Symptoms
Connection servers fail to build/delete VMs and a large number of instant clones enter maintenance mode but do not rebuild.Debug level Connection server logs show long-running HA message alerts similar to the highlighted log entries below: Reference this article for details on Log Location Collecting VMware Horizon View log bundles (1017939
2023-03-09T14:01:51.988-08:00 WARN (14A0-2160) <HARequestMsgThread> [HAResourceManager] HA message took a long time to process: 5000: REQUEST
2023-03-09T14:01:51.988-08:00 DEBUG (14A0-2160) <HARequestMsgThread> [HAResourceManager] Long running HA message: {POOLMESSAGETYPE=HACONTROL, _MS_MODE=ENHANCED, REQUESTID=33075A30-0C58-4CCB-8D99-414AF2F7E9A7, MAPPAYLOAD
Trace level Connection server logs show agent VMs sending async (terminal response) messages multiple times a second rather than the expected update schedule. This will be similar to the highlighted log entries below:Reference this article for details on increasing agent Logs to trace: Changing the log file behavior in the VMware Horizon components (1025887)
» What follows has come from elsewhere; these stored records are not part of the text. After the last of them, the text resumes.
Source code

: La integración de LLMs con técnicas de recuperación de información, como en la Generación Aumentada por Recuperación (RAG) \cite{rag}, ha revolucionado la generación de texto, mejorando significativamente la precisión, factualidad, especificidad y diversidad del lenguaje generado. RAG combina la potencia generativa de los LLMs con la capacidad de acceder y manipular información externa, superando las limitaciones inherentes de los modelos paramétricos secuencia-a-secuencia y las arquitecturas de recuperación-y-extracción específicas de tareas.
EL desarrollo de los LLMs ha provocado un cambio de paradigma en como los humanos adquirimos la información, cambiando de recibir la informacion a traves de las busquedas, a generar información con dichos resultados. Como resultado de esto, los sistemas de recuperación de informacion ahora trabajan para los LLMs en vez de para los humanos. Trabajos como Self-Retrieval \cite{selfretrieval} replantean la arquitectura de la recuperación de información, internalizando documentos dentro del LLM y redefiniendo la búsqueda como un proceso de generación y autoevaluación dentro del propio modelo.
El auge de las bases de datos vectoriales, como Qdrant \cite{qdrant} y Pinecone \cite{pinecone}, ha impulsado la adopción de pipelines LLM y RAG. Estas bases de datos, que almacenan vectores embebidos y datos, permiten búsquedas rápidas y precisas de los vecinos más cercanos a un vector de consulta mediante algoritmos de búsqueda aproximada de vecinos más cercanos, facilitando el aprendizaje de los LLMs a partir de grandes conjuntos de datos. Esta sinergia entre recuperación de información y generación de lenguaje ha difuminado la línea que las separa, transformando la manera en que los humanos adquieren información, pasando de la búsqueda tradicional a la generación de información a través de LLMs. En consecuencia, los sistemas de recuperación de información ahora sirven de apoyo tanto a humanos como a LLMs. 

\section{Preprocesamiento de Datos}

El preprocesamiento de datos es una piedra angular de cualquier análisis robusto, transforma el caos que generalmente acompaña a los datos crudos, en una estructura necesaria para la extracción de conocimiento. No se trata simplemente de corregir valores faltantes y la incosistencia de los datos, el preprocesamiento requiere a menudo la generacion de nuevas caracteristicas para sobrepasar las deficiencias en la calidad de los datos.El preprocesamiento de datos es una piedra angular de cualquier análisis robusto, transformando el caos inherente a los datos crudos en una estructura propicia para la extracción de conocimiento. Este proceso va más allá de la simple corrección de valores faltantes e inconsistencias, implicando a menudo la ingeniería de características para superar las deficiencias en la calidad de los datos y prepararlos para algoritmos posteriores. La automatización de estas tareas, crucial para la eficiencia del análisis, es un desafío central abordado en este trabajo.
2023-03-28T09:49:07.702-07:00 DEBUG (1BD0-0E38) <DesktopControlJMS> [DesktopTracker] Processing: Type:(TextMessage\ASYNCNOTIFICATION); .......cn=<pool dn>,ou=server groups,dc=vdi,dc=vmware,dc=int</SERVERPOOLDN><SERVERDNSNAME><agent DNS name></SERVERDNSNAME><DYNAMICIPADDRESS><agent IP></DYNAMICIPADDRESS><MACADDRESSIPV4><agent MAC></MACADDRESSIPV4>
2023-03-28T09:49:07.702-07:00 TRACE (1BD0-0E38) <DesktopControlJMS> [DesktopTracker] Processing: Type:(TextMessage\ASYNCNOTIFICATION); ......MAC></MACADDRESSIPV4>...
2023-03-28T09:49:07.703-07:00 DEBUG (1BD0-0E38) <DesktopControlJMS> [DesktopTracker] Processing: Type:(TextMessage\ASYNCNOTIFICATION); ...........
2023-03-28T09:49:07.703-07:00 TRACE (1BD0-0E38) <DesktopControlJMS> [DesktopTracker] Processing: Type:(TextMessage\ASYNCNOTIFICATION); Headers:dn>>...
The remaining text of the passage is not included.